How a misheard lyric made Bob Dylan a Beatles fan: “F**k! Man, that was great!”

The connection between Bob Dylan and The Beatles is a complex one. For the Fab Four, it’s a story of an idol turning on them. They loved Dylan and were utterly obsessed with him, but when they started to be inspired by him, their hero changed tunes. However, on Dylan’s side, he began to be equally obsessed, albeit because of a misheard lyric. 

Of course, the two acts knew about each other; they were at the peak. In the early 1960s, both were on fast-track skyrockets. Dylan had been picked up by Columbia and was now the new saviour of folk. His voice was everywhere, and it seemed like every single person in the music industry was obsessed with him. Artists were covering his tracks at every turn, festivals begged him to play, and fans swarmed him wherever he went. 

That’s something The Beatles knew well too, as Beatlemania was taking hold. After their own booming beginning, the band became the biggest in the world. But the connection between the two isn’t about fame. Both were artists’ intent of doing something new and different, but mostly something of their own.

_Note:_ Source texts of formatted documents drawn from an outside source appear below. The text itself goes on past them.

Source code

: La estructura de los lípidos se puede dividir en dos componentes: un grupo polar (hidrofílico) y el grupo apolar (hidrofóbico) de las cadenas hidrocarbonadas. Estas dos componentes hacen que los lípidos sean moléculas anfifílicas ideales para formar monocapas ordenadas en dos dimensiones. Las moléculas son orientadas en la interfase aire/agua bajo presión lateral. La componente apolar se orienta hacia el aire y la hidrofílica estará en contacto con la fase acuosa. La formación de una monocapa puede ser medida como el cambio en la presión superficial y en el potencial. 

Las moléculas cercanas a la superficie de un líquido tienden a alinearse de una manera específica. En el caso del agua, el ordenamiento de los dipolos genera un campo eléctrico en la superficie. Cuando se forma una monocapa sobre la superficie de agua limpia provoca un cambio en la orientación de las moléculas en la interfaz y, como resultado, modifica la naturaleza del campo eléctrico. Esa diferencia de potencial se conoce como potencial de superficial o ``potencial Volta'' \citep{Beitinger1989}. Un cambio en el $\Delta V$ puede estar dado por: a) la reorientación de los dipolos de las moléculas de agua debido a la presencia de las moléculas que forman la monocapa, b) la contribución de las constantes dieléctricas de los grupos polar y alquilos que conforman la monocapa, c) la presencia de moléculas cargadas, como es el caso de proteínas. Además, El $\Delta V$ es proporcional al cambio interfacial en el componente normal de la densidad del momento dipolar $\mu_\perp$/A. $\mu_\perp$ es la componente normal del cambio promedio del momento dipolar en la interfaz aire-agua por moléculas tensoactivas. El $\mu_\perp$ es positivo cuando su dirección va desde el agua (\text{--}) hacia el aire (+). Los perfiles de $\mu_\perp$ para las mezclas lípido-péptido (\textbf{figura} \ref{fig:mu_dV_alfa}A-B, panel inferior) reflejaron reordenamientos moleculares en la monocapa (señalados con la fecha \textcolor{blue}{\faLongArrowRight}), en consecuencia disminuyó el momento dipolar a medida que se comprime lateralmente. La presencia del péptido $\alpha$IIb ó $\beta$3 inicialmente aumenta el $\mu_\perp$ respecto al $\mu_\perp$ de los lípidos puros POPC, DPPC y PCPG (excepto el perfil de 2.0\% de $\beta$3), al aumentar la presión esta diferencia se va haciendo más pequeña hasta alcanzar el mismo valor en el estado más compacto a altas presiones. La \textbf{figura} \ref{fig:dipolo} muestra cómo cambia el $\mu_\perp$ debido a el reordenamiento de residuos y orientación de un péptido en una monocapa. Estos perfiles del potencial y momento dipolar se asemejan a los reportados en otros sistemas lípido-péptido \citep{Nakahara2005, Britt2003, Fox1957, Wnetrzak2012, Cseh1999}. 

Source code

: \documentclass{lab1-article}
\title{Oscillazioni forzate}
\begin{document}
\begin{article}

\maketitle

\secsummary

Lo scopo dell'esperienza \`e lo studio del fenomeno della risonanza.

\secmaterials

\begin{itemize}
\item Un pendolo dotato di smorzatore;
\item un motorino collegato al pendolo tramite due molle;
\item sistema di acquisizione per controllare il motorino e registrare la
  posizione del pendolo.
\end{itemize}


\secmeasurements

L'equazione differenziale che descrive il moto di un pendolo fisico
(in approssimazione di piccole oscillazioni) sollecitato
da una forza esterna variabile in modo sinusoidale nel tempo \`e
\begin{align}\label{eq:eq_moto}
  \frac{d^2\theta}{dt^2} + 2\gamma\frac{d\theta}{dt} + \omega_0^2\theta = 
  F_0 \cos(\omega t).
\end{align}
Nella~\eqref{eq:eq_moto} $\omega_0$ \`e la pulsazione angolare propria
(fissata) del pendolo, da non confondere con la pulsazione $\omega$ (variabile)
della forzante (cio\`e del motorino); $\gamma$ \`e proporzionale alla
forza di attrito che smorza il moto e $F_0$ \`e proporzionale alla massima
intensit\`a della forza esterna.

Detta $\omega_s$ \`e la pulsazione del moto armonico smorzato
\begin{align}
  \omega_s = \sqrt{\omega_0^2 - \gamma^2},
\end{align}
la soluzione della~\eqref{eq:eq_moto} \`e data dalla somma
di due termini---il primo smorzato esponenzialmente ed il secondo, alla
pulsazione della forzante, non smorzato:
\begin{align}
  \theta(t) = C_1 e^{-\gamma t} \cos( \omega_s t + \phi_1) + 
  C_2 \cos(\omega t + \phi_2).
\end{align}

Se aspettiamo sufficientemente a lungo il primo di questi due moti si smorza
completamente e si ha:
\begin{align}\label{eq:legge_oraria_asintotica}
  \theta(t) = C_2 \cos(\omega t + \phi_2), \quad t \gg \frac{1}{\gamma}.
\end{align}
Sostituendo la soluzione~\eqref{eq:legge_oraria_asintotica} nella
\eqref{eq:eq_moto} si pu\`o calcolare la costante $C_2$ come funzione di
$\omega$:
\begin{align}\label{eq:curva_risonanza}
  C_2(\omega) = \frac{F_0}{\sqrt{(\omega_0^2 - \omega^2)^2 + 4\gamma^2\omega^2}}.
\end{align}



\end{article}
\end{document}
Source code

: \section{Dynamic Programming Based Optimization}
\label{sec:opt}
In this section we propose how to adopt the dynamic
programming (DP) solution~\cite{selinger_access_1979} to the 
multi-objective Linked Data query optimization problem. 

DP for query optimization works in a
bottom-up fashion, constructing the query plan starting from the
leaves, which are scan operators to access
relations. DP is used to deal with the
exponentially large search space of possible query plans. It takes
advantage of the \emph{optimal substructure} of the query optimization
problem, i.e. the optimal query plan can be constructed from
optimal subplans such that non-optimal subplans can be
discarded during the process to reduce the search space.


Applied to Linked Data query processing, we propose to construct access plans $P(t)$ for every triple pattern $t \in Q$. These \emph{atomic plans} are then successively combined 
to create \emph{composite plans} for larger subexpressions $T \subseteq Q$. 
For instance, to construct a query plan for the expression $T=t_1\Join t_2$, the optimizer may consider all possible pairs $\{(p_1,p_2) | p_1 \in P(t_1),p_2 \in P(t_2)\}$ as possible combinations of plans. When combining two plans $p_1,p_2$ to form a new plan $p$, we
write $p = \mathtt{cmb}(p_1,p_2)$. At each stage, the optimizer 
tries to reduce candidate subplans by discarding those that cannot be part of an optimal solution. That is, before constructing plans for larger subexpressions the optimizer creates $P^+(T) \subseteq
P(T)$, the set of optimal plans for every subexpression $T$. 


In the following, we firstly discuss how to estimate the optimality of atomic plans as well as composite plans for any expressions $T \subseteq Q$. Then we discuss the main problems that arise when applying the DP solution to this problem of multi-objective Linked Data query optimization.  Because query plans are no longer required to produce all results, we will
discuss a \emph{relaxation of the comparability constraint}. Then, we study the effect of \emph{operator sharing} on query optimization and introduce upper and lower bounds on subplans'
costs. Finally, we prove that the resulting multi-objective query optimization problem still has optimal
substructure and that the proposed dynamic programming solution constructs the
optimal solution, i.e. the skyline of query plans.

Dylan was beginning to grow tired of classic folk and start dabbling in electric sounds, while The Beatles were starting to get restless of more standard rock and roll. They were both on the edge of these new eras when they collided.

They collided as musicians long before they collided as people, obviously. Each of their songs was dominating the radio, so there was really no escape. “I think Paul got the record from a French DJ,” John Lennon recalled of the moment the band got their hands on The Freewheelin’ Bob Dylan during a Paris residency. “And for the rest of our three weeks in Paris, we didn’t stop playing it. We all went potty on Dylan.”

Around the exact same time, Dylan had a similar experience. “Did you hear that?” Dylan’s tour manager Victor Maymudes remembers him frantically asking after a radio station playing ‘I Want To Hold Your Hand’ and almost made him jump out of the car, screaming, “Fuck! Man, that was great!” Not long after that, he bought his first electric guitar. While he’d never admit outright where the inspirational move came from, he said of The Beatles, “I knew they were pointing the direction of where music had to go.”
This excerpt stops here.